Broker-dealer Public.com says that retail investors are changing their strategies after a wild last few years for the market, during which millions of investors made their first trade—and many first weathered the rocky ups and downs of the market.
Research from Public.com shows that COVID darlings such as growth stocks, commodities, and ‘inflation protection’ macros have fallen out of fervor with the retail crowd. In their stead, investors are now leaning into trendy new themes such as artificial intelligence and renewable energy, along with surer picks like dividend stocks, total market indexes, and treasuries.

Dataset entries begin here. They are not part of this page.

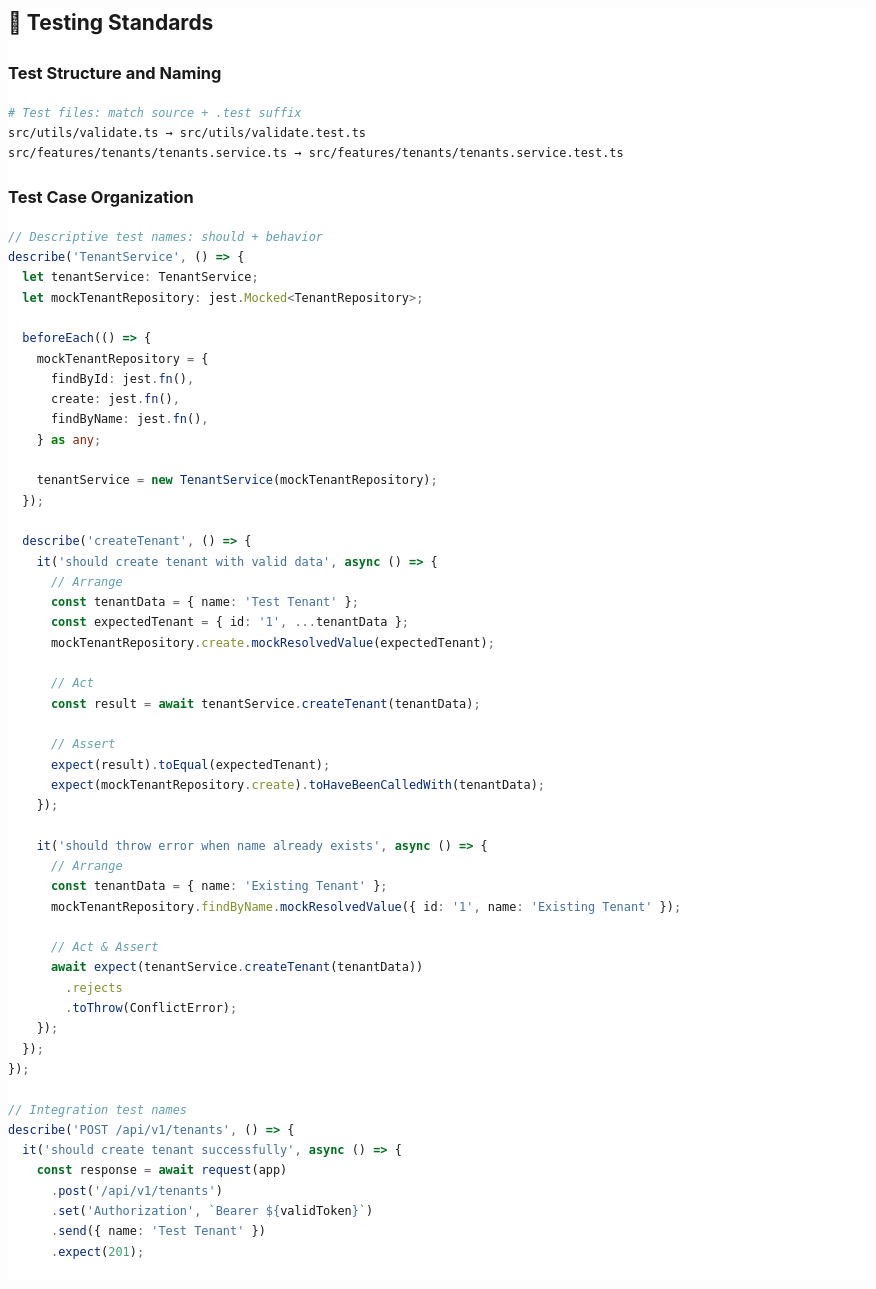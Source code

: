 ## 🧪 Testing Standards

### Test Structure and Naming
```bash
# Test files: match source + .test suffix
src/utils/validate.ts → src/utils/validate.test.ts
src/features/tenants/tenants.service.ts → src/features/tenants/tenants.service.test.ts
```

### Test Case Organization
```typescript
// Descriptive test names: should + behavior
describe('TenantService', () => {
  let tenantService: TenantService;
  let mockTenantRepository: jest.Mocked<TenantRepository>;

  beforeEach(() => {
    mockTenantRepository = {
      findById: jest.fn(),
      create: jest.fn(),
      findByName: jest.fn(),
    } as any;
    
    tenantService = new TenantService(mockTenantRepository);
  });

  describe('createTenant', () => {
    it('should create tenant with valid data', async () => {
      // Arrange
      const tenantData = { name: 'Test Tenant' };
      const expectedTenant = { id: '1', ...tenantData };
      mockTenantRepository.create.mockResolvedValue(expectedTenant);

      // Act
      const result = await tenantService.createTenant(tenantData);

      // Assert
      expect(result).toEqual(expectedTenant);
      expect(mockTenantRepository.create).toHaveBeenCalledWith(tenantData);
    });

    it('should throw error when name already exists', async () => {
      // Arrange
      const tenantData = { name: 'Existing Tenant' };
      mockTenantRepository.findByName.mockResolvedValue({ id: '1', name: 'Existing Tenant' });

      // Act & Assert
      await expect(tenantService.createTenant(tenantData))
        .rejects
        .toThrow(ConflictError);
    });
  });
});

// Integration test names
describe('POST /api/v1/tenants', () => {
  it('should create tenant successfully', async () => {
    const response = await request(app)
      .post('/api/v1/tenants')
      .set('Authorization', `Bearer ${validToken}`)
      .send({ name: 'Test Tenant' })
      .expect(201);
      
```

“You obviously had the meme movement and the single stock strategies,” said Katie Perry, the general manager of B2B at Public. “And then the volatility hit and then people were like ‘Oh my god,’ [which] meant a lot of hard lessons, but good lessons learned.”
Perry added that interest in meme names like AMC Entertainment and small caps had by no means subsided, but that retail investors are increasingly considering safer picks. “It’s just showing that there’s a lot of layers to retail investors.”
At the same time, Public’s data showed that investors had shunned ETFs and strategies which put an emphasis on companies which have high environmental and social governance (ESG) scores. ESG has become a lightning rod in the culture war, in large part because of ESG funds’ higher costs and the often-perplexing way in which companies are scored.
Equity Animal CEO Mark Moran noted that tobacco company Phillip Morris was scored higher than electric vehicle company Tesla on some ESG metrics, something he described as “virtue signaling” in the latest episode of This Week In Money.
“There’s like a branding thing,” said Public.com’s Perry. “We notice people still going into renewables and ESG-type things, but with the label on it, there’s this whole thing now.”